**What you need to do**
Transcribe the records exactly from the line with "I used the CSS" to the end, both included.

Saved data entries
---*---
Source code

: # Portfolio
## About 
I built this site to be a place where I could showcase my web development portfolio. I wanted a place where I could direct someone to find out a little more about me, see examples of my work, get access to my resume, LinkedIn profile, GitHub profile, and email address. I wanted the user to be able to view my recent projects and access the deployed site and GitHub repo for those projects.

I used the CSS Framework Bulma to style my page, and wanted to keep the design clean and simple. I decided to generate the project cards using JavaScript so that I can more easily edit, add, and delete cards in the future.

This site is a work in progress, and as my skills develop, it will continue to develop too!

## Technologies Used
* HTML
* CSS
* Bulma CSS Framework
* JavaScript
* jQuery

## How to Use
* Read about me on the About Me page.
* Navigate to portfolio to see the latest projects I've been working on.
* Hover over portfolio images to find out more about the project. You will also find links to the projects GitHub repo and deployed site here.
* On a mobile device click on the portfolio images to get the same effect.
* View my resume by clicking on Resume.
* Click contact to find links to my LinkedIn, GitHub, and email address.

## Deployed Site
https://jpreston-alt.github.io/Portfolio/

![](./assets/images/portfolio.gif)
---*---
**Reply**
I used the CSS Framework Bulma to style my page, and wanted to keep the design clean and simple. I decided to generate the project cards using JavaScript so that I can more easily edit, add, and delete cards in the future.

This site is a work in progress, and as my skills develop, it will continue to develop too!

## Technologies Used
* HTML
* CSS
* Bulma CSS Framework
* JavaScript
* jQuery

## How to Use
* Read about me on the About Me page.
* Navigate to portfolio to see the latest projects I've been working on.
* Hover over portfolio images to find out more about the project. You will also find links to the projects GitHub repo and deployed site here.
* On a mobile device click on the portfolio images to get the same effect.
* View my resume by clicking on Resume.
* Click contact to find links to my LinkedIn, GitHub, and email address.

## Deployed Site
https://jpreston-alt.github.io/Portfolio/

![](./assets/images/portfolio.gif)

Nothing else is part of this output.